- Exercise: Could you return every line of the records below that contains the word "sure"?

● ● ●

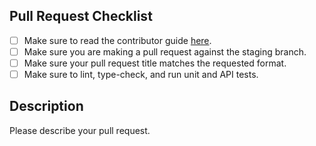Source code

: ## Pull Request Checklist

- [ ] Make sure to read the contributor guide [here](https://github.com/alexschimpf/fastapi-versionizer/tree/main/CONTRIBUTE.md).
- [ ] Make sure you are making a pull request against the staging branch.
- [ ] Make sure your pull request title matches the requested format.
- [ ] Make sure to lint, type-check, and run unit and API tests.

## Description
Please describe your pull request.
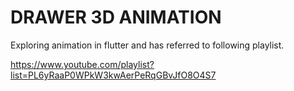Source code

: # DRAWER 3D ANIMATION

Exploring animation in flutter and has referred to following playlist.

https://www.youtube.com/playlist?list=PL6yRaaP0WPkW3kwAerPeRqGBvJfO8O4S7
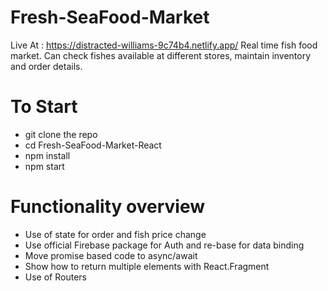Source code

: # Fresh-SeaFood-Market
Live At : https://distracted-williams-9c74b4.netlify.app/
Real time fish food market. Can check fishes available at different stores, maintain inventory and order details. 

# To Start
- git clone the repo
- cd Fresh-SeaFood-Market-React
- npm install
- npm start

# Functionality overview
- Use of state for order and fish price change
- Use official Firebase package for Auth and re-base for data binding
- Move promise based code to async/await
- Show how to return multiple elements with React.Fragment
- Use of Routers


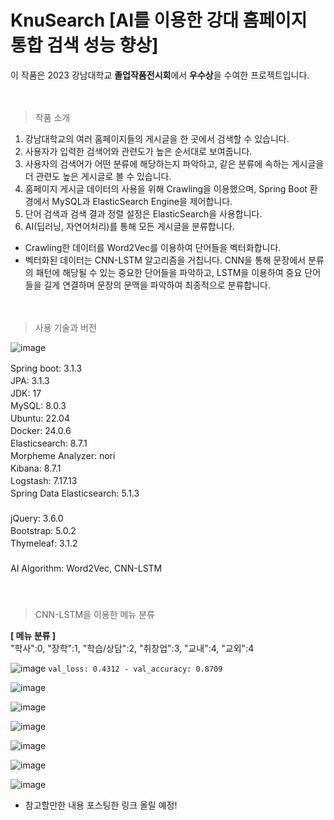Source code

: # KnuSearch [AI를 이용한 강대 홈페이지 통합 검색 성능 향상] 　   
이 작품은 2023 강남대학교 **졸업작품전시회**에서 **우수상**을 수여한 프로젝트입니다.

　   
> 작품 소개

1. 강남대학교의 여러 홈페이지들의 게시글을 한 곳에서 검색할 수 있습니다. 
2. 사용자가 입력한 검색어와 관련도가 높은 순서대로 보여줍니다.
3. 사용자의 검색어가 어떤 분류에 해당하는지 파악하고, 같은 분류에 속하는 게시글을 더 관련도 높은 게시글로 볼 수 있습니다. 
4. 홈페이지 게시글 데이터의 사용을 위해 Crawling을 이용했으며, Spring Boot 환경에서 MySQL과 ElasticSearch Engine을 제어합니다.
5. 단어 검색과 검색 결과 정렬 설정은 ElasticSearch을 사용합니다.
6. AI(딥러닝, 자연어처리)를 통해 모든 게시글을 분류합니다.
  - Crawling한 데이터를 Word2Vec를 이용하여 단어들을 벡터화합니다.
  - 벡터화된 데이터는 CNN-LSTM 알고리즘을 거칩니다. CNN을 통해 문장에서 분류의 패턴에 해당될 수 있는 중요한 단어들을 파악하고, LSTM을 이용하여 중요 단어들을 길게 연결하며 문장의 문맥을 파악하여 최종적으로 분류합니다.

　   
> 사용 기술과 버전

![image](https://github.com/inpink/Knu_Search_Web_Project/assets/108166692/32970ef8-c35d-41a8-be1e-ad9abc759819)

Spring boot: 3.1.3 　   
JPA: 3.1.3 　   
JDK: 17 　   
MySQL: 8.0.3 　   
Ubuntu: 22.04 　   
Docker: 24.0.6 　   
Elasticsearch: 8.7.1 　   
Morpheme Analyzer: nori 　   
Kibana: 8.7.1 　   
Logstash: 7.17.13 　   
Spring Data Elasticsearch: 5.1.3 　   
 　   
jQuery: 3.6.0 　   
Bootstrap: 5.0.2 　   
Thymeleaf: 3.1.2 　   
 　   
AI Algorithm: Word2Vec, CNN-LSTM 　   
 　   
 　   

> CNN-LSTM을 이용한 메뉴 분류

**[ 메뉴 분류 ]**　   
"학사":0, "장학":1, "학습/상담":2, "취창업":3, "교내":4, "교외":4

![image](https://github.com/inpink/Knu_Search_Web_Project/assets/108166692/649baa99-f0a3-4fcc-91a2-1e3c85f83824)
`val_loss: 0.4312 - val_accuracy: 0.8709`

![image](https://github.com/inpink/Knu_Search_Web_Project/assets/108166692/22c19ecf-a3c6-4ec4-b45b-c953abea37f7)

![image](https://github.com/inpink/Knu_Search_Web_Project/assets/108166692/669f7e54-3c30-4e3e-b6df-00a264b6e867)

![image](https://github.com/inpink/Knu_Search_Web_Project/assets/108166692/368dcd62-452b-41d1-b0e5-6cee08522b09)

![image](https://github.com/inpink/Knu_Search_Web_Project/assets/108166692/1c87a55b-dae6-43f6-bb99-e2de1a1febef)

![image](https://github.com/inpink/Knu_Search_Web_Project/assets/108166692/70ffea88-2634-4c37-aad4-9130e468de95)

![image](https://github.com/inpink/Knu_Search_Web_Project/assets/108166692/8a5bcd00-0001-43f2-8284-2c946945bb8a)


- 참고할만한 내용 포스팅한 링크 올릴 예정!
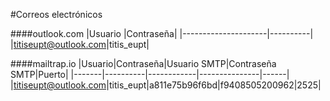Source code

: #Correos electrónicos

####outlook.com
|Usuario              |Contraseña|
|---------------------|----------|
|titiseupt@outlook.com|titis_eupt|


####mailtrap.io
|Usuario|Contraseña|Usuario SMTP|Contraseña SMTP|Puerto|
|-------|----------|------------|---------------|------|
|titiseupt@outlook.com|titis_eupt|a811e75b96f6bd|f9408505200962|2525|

● ● ●

- Solved problem:
- [ ] Make sure to read the contributor guide [here](https://github.com/alexschimpf/fastapi-versionizer/tree/main/CONTRIBUTE.md).
- [ ] Make sure you are making a pull request against the staging branch.
- [ ] Make sure your pull request title matches the requested format.
- [ ] Make sure to lint, type-check, and run unit and API tests.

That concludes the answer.